On 5/23/19 1:08 PM, melanie witt wrote:
On Thu, 23 May 2019 11:56:34 -0700, Iain Macdonnell <iain.macdonnell@oracle.com> wrote:
On 5/23/19 11:32 AM, Matt Riedemann wrote:
As I said elsewhere in this thread, if you're proposing to add a new policy rule to change the 'status' field based on host_status, why not just tell people to open up the policy rule we already have for the host_status field so non-admins can see it in their server details? This sounds like an education problem more than a technical problem to me.
Because *that* implies revealing infrastructure status details to end-users, which is probably not desirable in a lot of cases.
This is a good point. If an operator were to enable 'host_status' via policy, end users would also get to see host_status UP and DOWN, which is typically not desired by cloud admins. There's currently no option for exposing only UNKNOWN, as a small but helpful bit of info for end users.

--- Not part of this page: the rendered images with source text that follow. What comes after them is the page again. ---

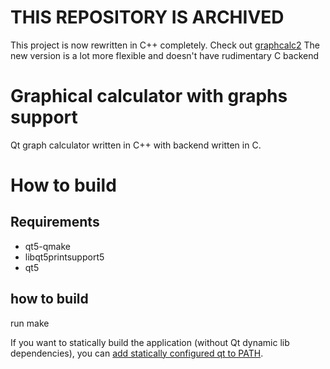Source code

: # THIS REPOSITORY IS ARCHIVED

This project is now rewritten in C++ completely. Check out [graphcalc2](https://github.com/drednoot/graphcalc2)
The new version is a lot more flexible and doesn't have rudimentary C backend

# Graphical calculator with graphs support

Qt graph calculator written in C++ with backend written in C.

# How to build
## Requirements
- qt5-qmake
- libqt5printsupport5
- qt5

## how to build
run make

If you want to statically build the application (without Qt dynamic lib dependencies), you can [add statically configured qt to PATH](https://doc.qt.io/qt-5/linux-deployment.html).
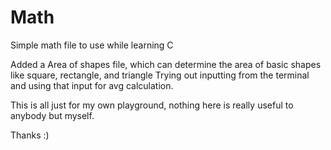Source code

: # Math
Simple math file to use while learning C 

Added a Area of shapes file, which can determine the area of basic shapes like square, rectangle, and triangle
Trying out inputting from the terminal and using that input for avg calculation.

This is all just for my own playground, nothing here is really useful to anybody but myself. 

Thanks :) 
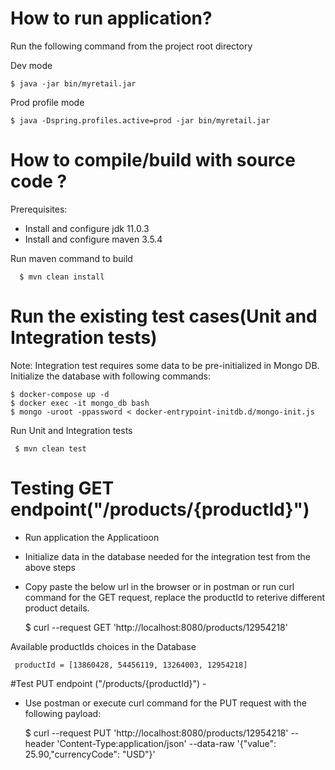 # How to run application?
Run the following command from the project root directory

Dev mode

    $ java -jar bin/myretail.jar

Prod profile mode

    $ java -Dspring.profiles.active=prod -jar bin/myretail.jar

# How to compile/build with source code ?
Prerequisites:
- Install and configure jdk 11.0.3
- Install and configure maven 3.5.4

Run maven command to build

      $ mvn clean install

# Run the existing test cases(Unit and Integration tests)

Note: Integration test requires some data to be pre-initialized in Mongo DB.
Initialize the database with following commands:

    $ docker-compose up -d
    $ docker exec -it mongo_db bash
    $ mongo -uroot -ppassword < docker-entrypoint-initdb.d/mongo-init.js

Run Unit and Integration tests

     $ mvn clean test



# Testing GET endpoint("/products/{productId}") 
- Run application the Applicatioon
- Initialize data in the database needed for the integration test from the above steps
- Copy paste the below url in the browser or in postman or run curl command for the GET request, replace the productId to reterive different product details.
  

    $ curl --request GET 'http://localhost:8080/products/12954218'

Available productIds choices in the Database

     productId = [13860428, 54456119, 13264003, 12954218]


#Test PUT endpoint ("/products/{productId}") - 
- Use postman or execute curl command for the PUT request with the following payload:


    $ curl  --request PUT 'http://localhost:8080/products/12954218' --header 'Content-Type:application/json' --data-raw '{"value": 25.90,"currencyCode": "USD"}'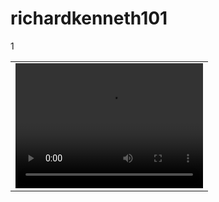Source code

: # richardkenneth101
1

<table>
  <tr>
    <td>
      <video width="300" height="200" controls><source type="video/mp4" src="https://github.com/user-attachments/assets/c1cdedf1-fb06-43ac-8481-19294a37c95d"></src></video>
    </td>
  </tr>
</table>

Isn't this as simple as not lying to the user about the *server* status when it cannot be ascertained for any reason? In that case, the user should be given (only) that information, but not any "dirty laundry" about what caused it....
Even if the admin doesn't care about revealing infrastructure status, the end-user shouldn't have to know that server_status can't be trusted, and that they have to check other fields to figure out if it's reliable or not at any given time.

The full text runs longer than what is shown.